**Problem details:**
The entries below need to be transcribed verbatim.

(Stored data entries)
# # # #

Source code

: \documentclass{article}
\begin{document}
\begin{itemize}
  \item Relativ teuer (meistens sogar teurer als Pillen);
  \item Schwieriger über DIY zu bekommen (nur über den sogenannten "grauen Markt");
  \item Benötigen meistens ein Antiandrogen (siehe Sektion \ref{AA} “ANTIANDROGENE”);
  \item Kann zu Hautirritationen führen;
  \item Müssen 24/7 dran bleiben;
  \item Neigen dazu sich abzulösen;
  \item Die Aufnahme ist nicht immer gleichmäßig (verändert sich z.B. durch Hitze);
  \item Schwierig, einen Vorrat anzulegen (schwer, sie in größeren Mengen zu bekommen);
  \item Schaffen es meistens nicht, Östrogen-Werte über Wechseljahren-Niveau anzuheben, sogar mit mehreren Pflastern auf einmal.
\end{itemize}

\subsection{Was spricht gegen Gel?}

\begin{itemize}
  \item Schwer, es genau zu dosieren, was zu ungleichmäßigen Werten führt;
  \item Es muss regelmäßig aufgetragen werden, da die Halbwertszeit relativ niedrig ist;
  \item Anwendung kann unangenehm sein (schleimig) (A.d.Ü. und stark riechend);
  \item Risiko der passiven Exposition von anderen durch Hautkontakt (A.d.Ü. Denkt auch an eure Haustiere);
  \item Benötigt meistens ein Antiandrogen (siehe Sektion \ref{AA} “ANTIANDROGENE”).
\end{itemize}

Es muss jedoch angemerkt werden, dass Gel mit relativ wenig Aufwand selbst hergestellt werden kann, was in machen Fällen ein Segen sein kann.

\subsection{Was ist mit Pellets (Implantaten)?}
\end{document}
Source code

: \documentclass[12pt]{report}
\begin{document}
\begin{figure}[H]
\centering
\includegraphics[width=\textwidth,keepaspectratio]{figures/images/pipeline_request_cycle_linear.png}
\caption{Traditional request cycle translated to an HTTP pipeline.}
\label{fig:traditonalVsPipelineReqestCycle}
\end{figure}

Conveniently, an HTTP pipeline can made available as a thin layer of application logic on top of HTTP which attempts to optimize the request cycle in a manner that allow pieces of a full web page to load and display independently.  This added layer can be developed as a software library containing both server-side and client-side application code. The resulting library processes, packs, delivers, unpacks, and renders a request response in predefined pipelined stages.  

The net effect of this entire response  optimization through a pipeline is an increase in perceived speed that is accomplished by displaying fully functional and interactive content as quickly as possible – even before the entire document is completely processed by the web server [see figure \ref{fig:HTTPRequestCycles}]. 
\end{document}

# # # #

**Solution to the exercise:**
Source code

: \documentclass{article}
\begin{document}
\begin{itemize}
  \item Relativ teuer (meistens sogar teurer als Pillen);
  \item Schwieriger über DIY zu bekommen (nur über den sogenannten "grauen Markt");
  \item Benötigen meistens ein Antiandrogen (siehe Sektion \ref{AA} “ANTIANDROGENE”);
  \item Kann zu Hautirritationen führen;
  \item Müssen 24/7 dran bleiben;
  \item Neigen dazu sich abzulösen;
  \item Die Aufnahme ist nicht immer gleichmäßig (verändert sich z.B. durch Hitze);
  \item Schwierig, einen Vorrat anzulegen (schwer, sie in größeren Mengen zu bekommen);
  \item Schaffen es meistens nicht, Östrogen-Werte über Wechseljahren-Niveau anzuheben, sogar mit mehreren Pflastern auf einmal.
\end{itemize}

\subsection{Was spricht gegen Gel?}

\begin{itemize}
  \item Schwer, es genau zu dosieren, was zu ungleichmäßigen Werten führt;
  \item Es muss regelmäßig aufgetragen werden, da die Halbwertszeit relativ niedrig ist;
  \item Anwendung kann unangenehm sein (schleimig) (A.d.Ü. und stark riechend);
  \item Risiko der passiven Exposition von anderen durch Hautkontakt (A.d.Ü. Denkt auch an eure Haustiere);
  \item Benötigt meistens ein Antiandrogen (siehe Sektion \ref{AA} “ANTIANDROGENE”).
\end{itemize}

Es muss jedoch angemerkt werden, dass Gel mit relativ wenig Aufwand selbst hergestellt werden kann, was in machen Fällen ein Segen sein kann.

\subsection{Was ist mit Pellets (Implantaten)?}
\end{document}
Source code

: \documentclass[12pt]{report}
\begin{document}
\begin{figure}[H]
\centering
\includegraphics[width=\textwidth,keepaspectratio]{figures/images/pipeline_request_cycle_linear.png}
\caption{Traditional request cycle translated to an HTTP pipeline.}
\label{fig:traditonalVsPipelineReqestCycle}
\end{figure}

Conveniently, an HTTP pipeline can made available as a thin layer of application logic on top of HTTP which attempts to optimize the request cycle in a manner that allow pieces of a full web page to load and display independently.  This added layer can be developed as a software library containing both server-side and client-side application code. The resulting library processes, packs, delivers, unpacks, and renders a request response in predefined pipelined stages.  

The net effect of this entire response  optimization through a pipeline is an increase in perceived speed that is accomplished by displaying fully functional and interactive content as quickly as possible – even before the entire document is completely processed by the web server [see figure \ref{fig:HTTPRequestCycles}]. 
\end{document}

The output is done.